The youth, who had come around the corner, nodded casually. “How is mother?”
 
The old man got slowly to his feet, rubbing his knees a little. “All right, I guess. She was out here with me a while ago, but I took her in.—You got some flowers for her?” He glanced at the pink-and-white blossoms in the boy’s hand.
 
“I got them on the bank by the track—Has she had a good day?”
 
“Putty good, I reckon. Putty good.” He was coming down between the peas, limping a little. “They found out who’s to blame—?”
 
The boy was moving toward the house, but he turned back with a little gesture of silence. “She does n’t know?”
 
The older man looked a little guilty. “Well—yes—fact is—I told her. She kind o’ got it out o’ me,” he added in defence.
 
The boy smiled. “She always gets it out of you.—Never mind if it has n’t hurt her.” He turned again toward the house.
 
She was very quiet as he entered the room. The blinds were closed and the little light that came through the shutters made a kind of cool dusk. He crossed to the lounge and laid the flowers by her hand. The delicate fingers reached out and closed over them. “Clover blossoms,” she said softly. “I was wishing today—We used to have them in the yard-before the lawn-mower—” The fingers strayed here and there, touching them gently. “Are they crimson?”
 
“Guess again.” His voice was full of gentle love.
 
“Not crimson, no.... But they ’re not white, either—”
 
“But you ’re warm,” he said.
 
The eyes flashed open and looked at him. “What happened today?”
 
“Father told you—about the accident?”
 
“The accident—Yes. But there was something else—”
 
He laughed quietly. “You always know, don’t you! Was it good or bad!”
 
She hesitated a second. “Good—for you.”
 
“And for all of us, mother.” He bent toward her. “We were talking about it last night—about my going back—if he wanted me.”
 
“Yes—Have you heard from him!”
 
“I ’ve seen him.”
 
“Today!”
 
He nodded. “He came down to look after the accident, and his train stopped a minute at the office. He wants me—I think he needs me—But it ’s for you to say, mother—you and father.”
 
The breath of a sigh came to her lips and changed to a smile. “Ah, if you can get your father to go—”
 
He smiled back, his eyes searching her face for the slightest shadow that should cross it. “He ’ll go,” he said decisively. “And he ’ll like it—after we get there. But will you like it, mother! That ’s what I ’m afraid of—You ’ll miss your friends—and little things—”
 
“I shall have you,” she returned quickly, “and your father—and President Tetlow.”
 
He smiled a little at the picture. But his face had suddenly cleared. “I believe you would like him,” he said. “I never thought before how much alike you are—you two—in some ways!”
 
She laughed out. “He’s a terrible hard man to get on with!”
 
He bent and kissed her cheek lightly. “For other people, perhaps—not for you—or me.” She had lifted the clovers and was looking at them. “How beautiful they are!” she said softly.
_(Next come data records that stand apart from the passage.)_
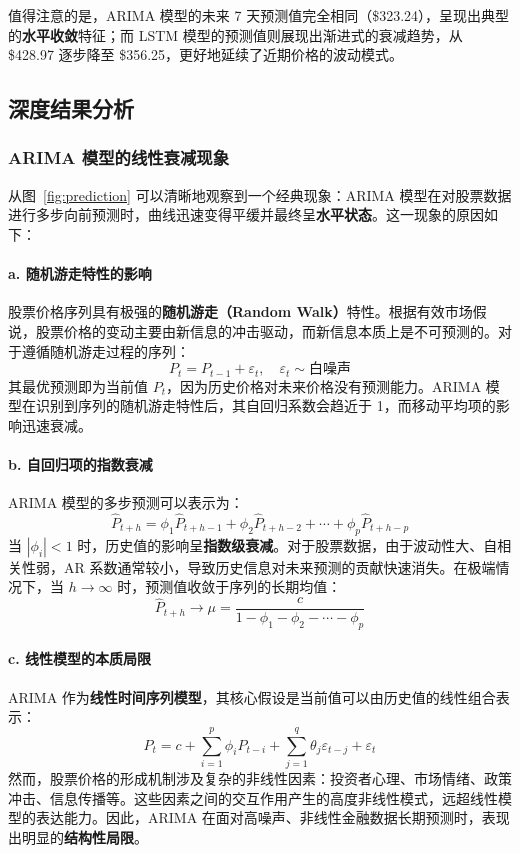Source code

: \documentclass[a4paper]{article}
\begin{document}
值得注意的是，ARIMA 模型的未来 7 天预测值完全相同（\$323.24），呈现出典型的\textbf{水平收敛}特征；而 LSTM 模型的预测值则展现出渐进式的衰减趋势，从 \$428.97 逐步降至 \$356.25，更好地延续了近期价格的波动模式。

\subsection{深度结果分析}

\subsubsection{ARIMA 模型的线性衰减现象}

从图~\ref{fig:prediction} 可以清晰地观察到一个经典现象：ARIMA 模型在对股票数据进行多步向前预测时，曲线迅速变得平缓并最终呈\textbf{水平状态}。这一现象的原因如下：

\paragraph{a. 随机游走特性的影响}
股票价格序列具有极强的\textbf{随机游走（Random Walk）}特性。根据有效市场假说，股票价格的变动主要由新信息的冲击驱动，而新信息本质上是不可预测的。对于遵循随机游走过程的序列：
\[
P_t = P_{t-1} + \varepsilon_t, \quad \varepsilon_t \sim \text{白噪声}
\]
其最优预测即为当前值 $P_t$，因为历史价格对未来价格没有预测能力。ARIMA 模型在识别到序列的随机游走特性后，其自回归系数会趋近于 1，而移动平均项的影响迅速衰减。

\paragraph{b. 自回归项的指数衰减}
ARIMA 模型的多步预测可以表示为：
\[
\hat{P}_{t+h} = \phi_1 \hat{P}_{t+h-1} + \phi_2 \hat{P}_{t+h-2} + \cdots + \phi_p \hat{P}_{t+h-p}
\]
当 $|\phi_i| < 1$ 时，历史值的影响呈\textbf{指数级衰减}。对于股票数据，由于波动性大、自相关性弱，AR 系数通常较小，导致历史信息对未来预测的贡献快速消失。在极端情况下，当 $h \to \infty$ 时，预测值收敛于序列的长期均值：
\[
\hat{P}_{t+h} \to \mu = \frac{c}{1-\phi_1-\phi_2-\cdots-\phi_p}
\]

\paragraph{c. 线性模型的本质局限}
ARIMA 作为\textbf{线性时间序列模型}，其核心假设是当前值可以由历史值的线性组合表示：
\[
P_t = c + \sum_{i=1}^{p} \phi_i P_{t-i} + \sum_{j=1}^{q} \theta_j \varepsilon_{t-j} + \varepsilon_t
\]
然而，股票价格的形成机制涉及复杂的非线性因素：投资者心理、市场情绪、政策冲击、信息传播等。这些因素之间的交互作用产生的高度非线性模式，远超线性模型的表达能力。因此，ARIMA 在面对高噪声、非线性金融数据长期预测时，表现出明显的\textbf{结构性局限}。
\end{document}
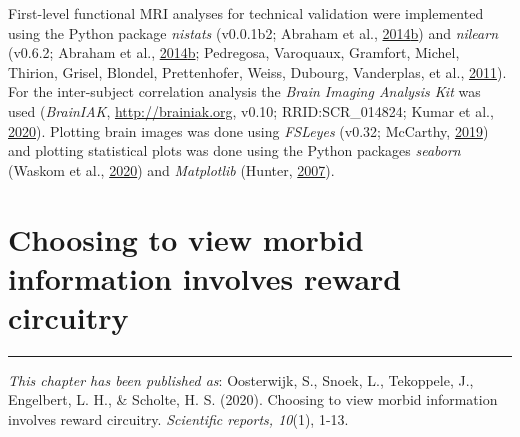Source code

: \documentclass[11pt,american,]{memoir} %
\begin{document}
First-level functional MRI analyses for technical validation were implemented using the Python package \emph{nistats} (v0.0.1b2; Abraham et al., \protect\hyperlink{ref-Abraham2014-ef}{2014}\protect\hyperlink{ref-Abraham2014-ef}{b}) and \emph{nilearn} (v0.6.2; Abraham et al., \protect\hyperlink{ref-Abraham2014-ef}{2014}\protect\hyperlink{ref-Abraham2014-ef}{b}; Pedregosa, Varoquaux, Gramfort, Michel, Thirion, Grisel, Blondel, Prettenhofer, Weiss, Dubourg, Vanderplas, et al., \protect\hyperlink{ref-Pedregosa2011-bp}{2011}). For the inter-subject correlation analysis the \emph{Brain Imaging Analysis Kit} was used (\emph{BrainIAK}, \url{http://brainiak.org}, v0.10; RRID:SCR\_014824; Kumar et al., \protect\hyperlink{ref-Kumar2020-eo}{2020}). Plotting brain images was done using \emph{FSLeyes} (v0.32; McCarthy, \protect\hyperlink{ref-McCarthy2019-yt}{2019}) and plotting statistical plots was done using the Python packages \emph{seaborn} (Waskom et al., \protect\hyperlink{ref-Waskom2020-qq}{2020}) and \emph{Matplotlib} (Hunter, \protect\hyperlink{ref-Hunter2007-at}{2007}).

\hypertarget{morbid-curiosity}{%
\chapter{Choosing to view morbid information involves reward circuitry}\label{morbid-curiosity}}


\vspace*{\fill}

\begin{center}\rule{0.5\linewidth}{0.5pt}\end{center}

\small

\noindent
\emph{This chapter has been published as}: Oosterwijk, S., Snoek, L., Tekoppele, J., Engelbert, L. H., \& Scholte, H. S. (2020). Choosing to view morbid information involves reward circuitry. \emph{Scientific reports, 10}(1), 1-13.

\newpage
\normalsize
\end{document}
They dropped again to her side. “I want to go.” She was looking at him with clear eyes. “And I want you to go—I didn’t see how it was when we talked it over last winter—how much it would mean to you. I dreaded the change and your father is so hard to move—and I thought, too, that it would be too much for you—having me to look after and all the responsibility besides. I did n’t see then—but I’ve been thinking about it months now, lying here. You really liked the work there and that made it easy—” She was looking at him inquiringly.
 
He nodded slowly. “I liked it—I don’t think I ever did any work I liked so well. It was almost as if I thought things out myself. I can’t explain how it felt—but somehow I used to forget, almost, that I was n’t planning things—It seemed so natural to do them—the things he wanted done.”
 
“I know.” She sighed softly. “How he must miss you!”
 
He seemed not to have heard her. He was following his thought, clearing it to his slow mind. “You ’re right in the midst of things down there. It’s like being fireman on one of these big engines, I guess—every shovelful you put in, you can see her fly just as if you were doing it yourself. Here it ’s different, somehow. I do first one thing and then another, but nothing seems to count much.”
 
“It ’s like being a brakeman,” she suggested.
 
“That’s it! I never thought of that! But I’ve always said I’d rather be fireman on any old engine than a high-class brakeman—Pullman or anything.”
 
Again the little breath of a sigh that changed quickly to a smile. “We won’t be brakemen any more,” she said. “We ’ll go live on the engine—right by the throttle—that’s what you call it, is n’t it?” A little laugh covered the words.
 
He bent and kissed her again. “Dear mother! You shall never go if you do not want it.”
 
“Ah, but I want it—more than anything in the world. But there is your father—?”
 
“There is father,” he said decisively. “But first we ’ll have supper.”
 
He went out into the kitchen and she lay in the half-dusk with the flowers clasped in her fingers. Presently she lifted them and drew them across her cheek. “It was good in You to make flowers,” she said softly, “thank You for them. ... Thank You....” The words trailed away to a breath as she held the flowers to the light, turning them a little and shaking them softly apart to look into their cool fragrance.
 
Then she touched them again to her cheek and lay with closed eyes.
 
When the boy came in a few minutes later, he stood for a moment watching her before he set the slender glass of water on the table and turned to the window, opening the blinds and letting in the late light. Her eyelids lifted and she looked out at him dreamily. “I must have been asleep,” she said. “I was picking flowers in the meadow at home and the wind blew in my face. I ran a little way—” She held out the flowers to him. “Put them in water for me, John.”
 
He took them and shook them apart, dropping them lightly into the glass of water on the table.
 
“They are drooping,” she said regretfully.
 
“Yes, but they will come up.—Supper is ready.” He had placed an arm under her shoulders and lifted her from her place as easily as if she were a child. They waited a moment while she slipped to her feet, steadying herself a little. Then they moved slowly toward the door, her weight half resting on the arm that guided her. Any one watching them would have seen where the boy had gained his gentle bearing. He leaned a little as they went, his soul absorbed in serving her; and something of the dignity and courage of the slender shoulders seemed to have passed into the heavier ones, as if they, too, bore the burden and the pain with heroic spirit.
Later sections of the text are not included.